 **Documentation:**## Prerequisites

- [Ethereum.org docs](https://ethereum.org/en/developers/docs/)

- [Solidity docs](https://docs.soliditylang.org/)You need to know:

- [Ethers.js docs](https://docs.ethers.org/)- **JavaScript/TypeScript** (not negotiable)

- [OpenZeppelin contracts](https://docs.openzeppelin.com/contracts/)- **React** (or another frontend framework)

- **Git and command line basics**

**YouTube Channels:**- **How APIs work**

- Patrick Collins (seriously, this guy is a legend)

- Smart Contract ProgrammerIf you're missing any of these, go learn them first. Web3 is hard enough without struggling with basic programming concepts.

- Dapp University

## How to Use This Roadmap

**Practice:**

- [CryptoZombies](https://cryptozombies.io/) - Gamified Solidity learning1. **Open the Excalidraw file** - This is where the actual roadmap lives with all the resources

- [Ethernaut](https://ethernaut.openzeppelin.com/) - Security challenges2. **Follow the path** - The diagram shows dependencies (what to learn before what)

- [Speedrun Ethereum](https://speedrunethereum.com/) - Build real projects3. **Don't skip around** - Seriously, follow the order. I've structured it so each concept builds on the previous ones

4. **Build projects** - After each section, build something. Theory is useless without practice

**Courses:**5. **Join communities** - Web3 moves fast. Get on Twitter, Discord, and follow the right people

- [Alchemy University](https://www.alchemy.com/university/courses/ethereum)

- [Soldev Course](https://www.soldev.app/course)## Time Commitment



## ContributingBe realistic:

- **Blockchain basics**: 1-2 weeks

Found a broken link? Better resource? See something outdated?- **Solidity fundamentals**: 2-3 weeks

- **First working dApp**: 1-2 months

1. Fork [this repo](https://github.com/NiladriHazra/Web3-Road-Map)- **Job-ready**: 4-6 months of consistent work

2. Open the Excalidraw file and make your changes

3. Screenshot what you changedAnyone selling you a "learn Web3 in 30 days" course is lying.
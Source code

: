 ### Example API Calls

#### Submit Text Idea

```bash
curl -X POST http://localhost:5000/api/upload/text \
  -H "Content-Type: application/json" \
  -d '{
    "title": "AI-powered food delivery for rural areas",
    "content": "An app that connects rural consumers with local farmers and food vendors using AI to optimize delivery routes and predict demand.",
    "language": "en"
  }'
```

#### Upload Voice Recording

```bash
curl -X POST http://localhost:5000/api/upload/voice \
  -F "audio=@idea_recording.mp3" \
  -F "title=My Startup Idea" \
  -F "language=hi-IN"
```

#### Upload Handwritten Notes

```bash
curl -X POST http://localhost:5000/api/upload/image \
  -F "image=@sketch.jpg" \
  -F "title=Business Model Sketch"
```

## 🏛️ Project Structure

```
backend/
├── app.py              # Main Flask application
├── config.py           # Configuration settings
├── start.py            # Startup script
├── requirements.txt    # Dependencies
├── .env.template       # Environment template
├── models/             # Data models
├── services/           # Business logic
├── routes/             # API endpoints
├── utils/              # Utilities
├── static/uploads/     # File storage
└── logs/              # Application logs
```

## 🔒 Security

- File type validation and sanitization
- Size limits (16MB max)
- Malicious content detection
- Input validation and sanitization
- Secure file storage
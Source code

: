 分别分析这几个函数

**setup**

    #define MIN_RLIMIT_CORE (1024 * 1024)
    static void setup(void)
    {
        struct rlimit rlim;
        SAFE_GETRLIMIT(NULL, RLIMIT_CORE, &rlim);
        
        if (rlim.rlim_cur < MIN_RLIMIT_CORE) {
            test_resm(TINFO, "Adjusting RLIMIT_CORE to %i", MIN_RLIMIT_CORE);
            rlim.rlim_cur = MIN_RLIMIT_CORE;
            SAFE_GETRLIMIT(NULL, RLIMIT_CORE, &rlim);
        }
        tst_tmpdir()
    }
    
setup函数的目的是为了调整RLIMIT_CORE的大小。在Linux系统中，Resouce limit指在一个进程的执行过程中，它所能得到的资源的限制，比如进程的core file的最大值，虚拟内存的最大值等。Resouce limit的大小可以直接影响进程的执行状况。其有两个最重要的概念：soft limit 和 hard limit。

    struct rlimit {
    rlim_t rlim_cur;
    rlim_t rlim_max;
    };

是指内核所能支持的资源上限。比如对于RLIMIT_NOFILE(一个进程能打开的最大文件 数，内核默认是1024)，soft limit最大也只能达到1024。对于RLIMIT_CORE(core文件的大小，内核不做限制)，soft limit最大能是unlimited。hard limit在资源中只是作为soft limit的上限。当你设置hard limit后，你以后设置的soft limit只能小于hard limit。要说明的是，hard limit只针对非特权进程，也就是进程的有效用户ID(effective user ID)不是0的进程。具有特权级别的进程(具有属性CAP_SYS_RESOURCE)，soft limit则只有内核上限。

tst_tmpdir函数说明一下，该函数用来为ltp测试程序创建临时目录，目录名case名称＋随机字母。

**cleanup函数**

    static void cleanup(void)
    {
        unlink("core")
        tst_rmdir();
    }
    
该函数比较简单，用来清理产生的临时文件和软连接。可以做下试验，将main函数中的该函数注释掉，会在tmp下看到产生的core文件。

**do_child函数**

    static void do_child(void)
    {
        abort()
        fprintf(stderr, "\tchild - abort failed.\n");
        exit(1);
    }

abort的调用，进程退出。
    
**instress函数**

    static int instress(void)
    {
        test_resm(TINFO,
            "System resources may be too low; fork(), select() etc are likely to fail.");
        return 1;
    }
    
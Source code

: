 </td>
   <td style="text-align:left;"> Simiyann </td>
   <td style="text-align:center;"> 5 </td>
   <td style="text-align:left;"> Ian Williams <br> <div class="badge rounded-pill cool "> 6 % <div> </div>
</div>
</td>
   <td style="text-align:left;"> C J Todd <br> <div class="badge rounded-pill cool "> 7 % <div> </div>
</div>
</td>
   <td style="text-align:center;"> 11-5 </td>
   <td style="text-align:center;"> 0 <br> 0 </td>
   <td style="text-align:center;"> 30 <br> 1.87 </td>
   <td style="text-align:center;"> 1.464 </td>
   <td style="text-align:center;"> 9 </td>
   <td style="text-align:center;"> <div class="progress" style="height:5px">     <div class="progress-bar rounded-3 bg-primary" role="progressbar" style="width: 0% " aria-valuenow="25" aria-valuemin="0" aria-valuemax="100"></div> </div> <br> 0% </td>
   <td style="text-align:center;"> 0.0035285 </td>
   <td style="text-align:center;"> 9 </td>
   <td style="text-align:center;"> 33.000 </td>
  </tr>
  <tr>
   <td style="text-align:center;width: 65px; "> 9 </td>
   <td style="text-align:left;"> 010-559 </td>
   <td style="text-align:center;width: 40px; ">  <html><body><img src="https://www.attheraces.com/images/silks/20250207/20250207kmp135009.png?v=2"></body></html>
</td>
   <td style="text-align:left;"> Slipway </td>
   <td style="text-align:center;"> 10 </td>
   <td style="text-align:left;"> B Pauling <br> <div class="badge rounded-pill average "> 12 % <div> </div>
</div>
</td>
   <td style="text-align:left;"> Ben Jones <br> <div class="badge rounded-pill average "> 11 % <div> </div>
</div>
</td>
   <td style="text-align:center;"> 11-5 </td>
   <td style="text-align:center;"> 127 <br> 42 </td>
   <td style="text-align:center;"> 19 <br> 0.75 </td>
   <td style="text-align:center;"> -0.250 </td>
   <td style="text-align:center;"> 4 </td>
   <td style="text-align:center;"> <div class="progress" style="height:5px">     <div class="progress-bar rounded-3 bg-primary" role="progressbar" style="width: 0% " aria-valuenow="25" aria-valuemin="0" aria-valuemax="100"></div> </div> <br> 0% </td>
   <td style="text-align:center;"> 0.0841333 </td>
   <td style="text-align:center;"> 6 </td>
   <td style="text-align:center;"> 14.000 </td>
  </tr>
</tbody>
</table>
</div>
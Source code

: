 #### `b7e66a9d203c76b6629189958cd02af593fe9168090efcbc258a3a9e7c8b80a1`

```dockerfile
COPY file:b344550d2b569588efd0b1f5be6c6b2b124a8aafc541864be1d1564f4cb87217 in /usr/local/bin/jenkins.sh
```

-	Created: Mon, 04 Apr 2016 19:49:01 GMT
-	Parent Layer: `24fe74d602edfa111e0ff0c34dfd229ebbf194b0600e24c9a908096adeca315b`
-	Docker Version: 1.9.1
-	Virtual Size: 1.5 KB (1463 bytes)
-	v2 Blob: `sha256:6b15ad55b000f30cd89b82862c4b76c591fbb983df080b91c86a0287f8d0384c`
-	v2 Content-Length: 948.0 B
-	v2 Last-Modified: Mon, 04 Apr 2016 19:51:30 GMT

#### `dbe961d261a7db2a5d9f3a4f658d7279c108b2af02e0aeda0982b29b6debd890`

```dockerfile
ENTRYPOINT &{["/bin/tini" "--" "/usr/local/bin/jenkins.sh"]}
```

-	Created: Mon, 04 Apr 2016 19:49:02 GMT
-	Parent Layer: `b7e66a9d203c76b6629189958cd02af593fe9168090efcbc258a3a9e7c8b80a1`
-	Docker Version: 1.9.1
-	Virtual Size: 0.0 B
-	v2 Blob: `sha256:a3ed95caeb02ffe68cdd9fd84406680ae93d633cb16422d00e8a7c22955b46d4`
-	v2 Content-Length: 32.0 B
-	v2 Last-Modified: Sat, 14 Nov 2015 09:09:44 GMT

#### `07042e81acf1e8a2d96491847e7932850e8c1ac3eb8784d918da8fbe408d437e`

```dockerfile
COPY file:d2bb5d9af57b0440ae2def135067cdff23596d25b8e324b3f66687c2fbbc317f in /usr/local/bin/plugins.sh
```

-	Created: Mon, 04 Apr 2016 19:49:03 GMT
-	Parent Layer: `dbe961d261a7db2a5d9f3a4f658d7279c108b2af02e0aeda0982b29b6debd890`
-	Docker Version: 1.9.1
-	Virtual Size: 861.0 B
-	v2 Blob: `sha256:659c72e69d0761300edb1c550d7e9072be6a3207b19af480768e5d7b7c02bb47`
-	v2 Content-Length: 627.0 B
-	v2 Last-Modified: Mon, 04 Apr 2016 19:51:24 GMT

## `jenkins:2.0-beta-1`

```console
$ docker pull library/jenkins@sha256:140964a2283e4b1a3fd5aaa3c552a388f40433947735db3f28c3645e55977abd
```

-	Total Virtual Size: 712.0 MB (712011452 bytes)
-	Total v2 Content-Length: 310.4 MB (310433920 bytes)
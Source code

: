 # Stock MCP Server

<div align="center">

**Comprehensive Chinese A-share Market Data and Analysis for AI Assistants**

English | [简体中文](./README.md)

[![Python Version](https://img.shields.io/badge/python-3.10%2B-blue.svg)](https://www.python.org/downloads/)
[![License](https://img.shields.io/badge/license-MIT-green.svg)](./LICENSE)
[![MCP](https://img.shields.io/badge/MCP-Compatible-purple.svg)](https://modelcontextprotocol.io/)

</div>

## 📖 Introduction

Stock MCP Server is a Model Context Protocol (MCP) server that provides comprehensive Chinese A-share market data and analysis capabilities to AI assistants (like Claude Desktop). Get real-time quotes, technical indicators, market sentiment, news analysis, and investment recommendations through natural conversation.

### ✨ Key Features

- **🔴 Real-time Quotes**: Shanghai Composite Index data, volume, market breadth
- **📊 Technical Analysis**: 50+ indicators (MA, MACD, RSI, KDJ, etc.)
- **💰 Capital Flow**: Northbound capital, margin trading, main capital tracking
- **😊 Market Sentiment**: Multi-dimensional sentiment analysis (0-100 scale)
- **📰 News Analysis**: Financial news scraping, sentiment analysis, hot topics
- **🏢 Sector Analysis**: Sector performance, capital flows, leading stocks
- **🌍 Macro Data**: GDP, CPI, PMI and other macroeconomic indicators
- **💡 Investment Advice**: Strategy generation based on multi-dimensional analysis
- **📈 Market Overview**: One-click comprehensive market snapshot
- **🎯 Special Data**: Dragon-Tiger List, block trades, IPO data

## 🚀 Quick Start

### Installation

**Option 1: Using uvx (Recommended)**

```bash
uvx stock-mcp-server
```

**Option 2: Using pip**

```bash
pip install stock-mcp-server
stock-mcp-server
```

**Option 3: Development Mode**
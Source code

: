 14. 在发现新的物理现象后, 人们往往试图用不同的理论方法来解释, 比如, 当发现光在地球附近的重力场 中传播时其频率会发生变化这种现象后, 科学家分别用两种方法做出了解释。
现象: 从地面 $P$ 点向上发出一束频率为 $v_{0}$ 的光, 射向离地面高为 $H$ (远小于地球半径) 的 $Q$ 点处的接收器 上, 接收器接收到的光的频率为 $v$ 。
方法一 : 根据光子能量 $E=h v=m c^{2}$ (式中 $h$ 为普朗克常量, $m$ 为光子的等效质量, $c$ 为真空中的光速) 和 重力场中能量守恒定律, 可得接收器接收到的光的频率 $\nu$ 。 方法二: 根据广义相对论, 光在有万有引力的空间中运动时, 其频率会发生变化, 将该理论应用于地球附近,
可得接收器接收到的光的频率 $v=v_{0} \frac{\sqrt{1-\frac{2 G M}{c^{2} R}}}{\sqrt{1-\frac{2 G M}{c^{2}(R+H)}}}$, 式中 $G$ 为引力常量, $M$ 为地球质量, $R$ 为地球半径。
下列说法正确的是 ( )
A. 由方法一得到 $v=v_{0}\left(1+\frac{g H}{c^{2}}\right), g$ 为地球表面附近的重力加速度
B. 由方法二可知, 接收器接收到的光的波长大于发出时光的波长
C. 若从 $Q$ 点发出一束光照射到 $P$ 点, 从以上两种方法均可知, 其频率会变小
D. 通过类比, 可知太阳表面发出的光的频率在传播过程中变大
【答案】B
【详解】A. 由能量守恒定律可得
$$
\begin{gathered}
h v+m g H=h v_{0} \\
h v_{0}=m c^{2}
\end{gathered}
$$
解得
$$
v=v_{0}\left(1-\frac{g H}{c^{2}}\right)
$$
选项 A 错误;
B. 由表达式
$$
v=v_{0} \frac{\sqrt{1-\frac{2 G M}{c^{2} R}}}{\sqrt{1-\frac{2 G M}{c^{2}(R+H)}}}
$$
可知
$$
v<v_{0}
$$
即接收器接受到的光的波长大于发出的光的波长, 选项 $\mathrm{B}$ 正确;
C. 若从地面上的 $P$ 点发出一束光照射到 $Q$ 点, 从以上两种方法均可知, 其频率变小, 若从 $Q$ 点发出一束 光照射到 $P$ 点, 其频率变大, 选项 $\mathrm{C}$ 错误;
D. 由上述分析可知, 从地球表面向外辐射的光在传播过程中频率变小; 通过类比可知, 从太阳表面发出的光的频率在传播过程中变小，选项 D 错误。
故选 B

==*==

Of all the entries above, output exactly the lines between the one holding "2016 19:51:30 GMT" and the one holding "English | [简体中文](./README.md)", inclusive.

Finished task:
-	v2 Last-Modified: Mon, 04 Apr 2016 19:51:30 GMT

#### `dbe961d261a7db2a5d9f3a4f658d7279c108b2af02e0aeda0982b29b6debd890`

```dockerfile
ENTRYPOINT &{["/bin/tini" "--" "/usr/local/bin/jenkins.sh"]}
```

-	Created: Mon, 04 Apr 2016 19:49:02 GMT
-	Parent Layer: `b7e66a9d203c76b6629189958cd02af593fe9168090efcbc258a3a9e7c8b80a1`
-	Docker Version: 1.9.1
-	Virtual Size: 0.0 B
-	v2 Blob: `sha256:a3ed95caeb02ffe68cdd9fd84406680ae93d633cb16422d00e8a7c22955b46d4`
-	v2 Content-Length: 32.0 B
-	v2 Last-Modified: Sat, 14 Nov 2015 09:09:44 GMT

#### `07042e81acf1e8a2d96491847e7932850e8c1ac3eb8784d918da8fbe408d437e`

```dockerfile
COPY file:d2bb5d9af57b0440ae2def135067cdff23596d25b8e324b3f66687c2fbbc317f in /usr/local/bin/plugins.sh
```

-	Created: Mon, 04 Apr 2016 19:49:03 GMT
-	Parent Layer: `dbe961d261a7db2a5d9f3a4f658d7279c108b2af02e0aeda0982b29b6debd890`
-	Docker Version: 1.9.1
-	Virtual Size: 861.0 B
-	v2 Blob: `sha256:659c72e69d0761300edb1c550d7e9072be6a3207b19af480768e5d7b7c02bb47`
-	v2 Content-Length: 627.0 B
-	v2 Last-Modified: Mon, 04 Apr 2016 19:51:24 GMT

## `jenkins:2.0-beta-1`

```console
$ docker pull library/jenkins@sha256:140964a2283e4b1a3fd5aaa3c552a388f40433947735db3f28c3645e55977abd
```

-	Total Virtual Size: 712.0 MB (712011452 bytes)
-	Total v2 Content-Length: 310.4 MB (310433920 bytes)
Source code

: # Stock MCP Server

<div align="center">

**Comprehensive Chinese A-share Market Data and Analysis for AI Assistants**

English | [简体中文](./README.md)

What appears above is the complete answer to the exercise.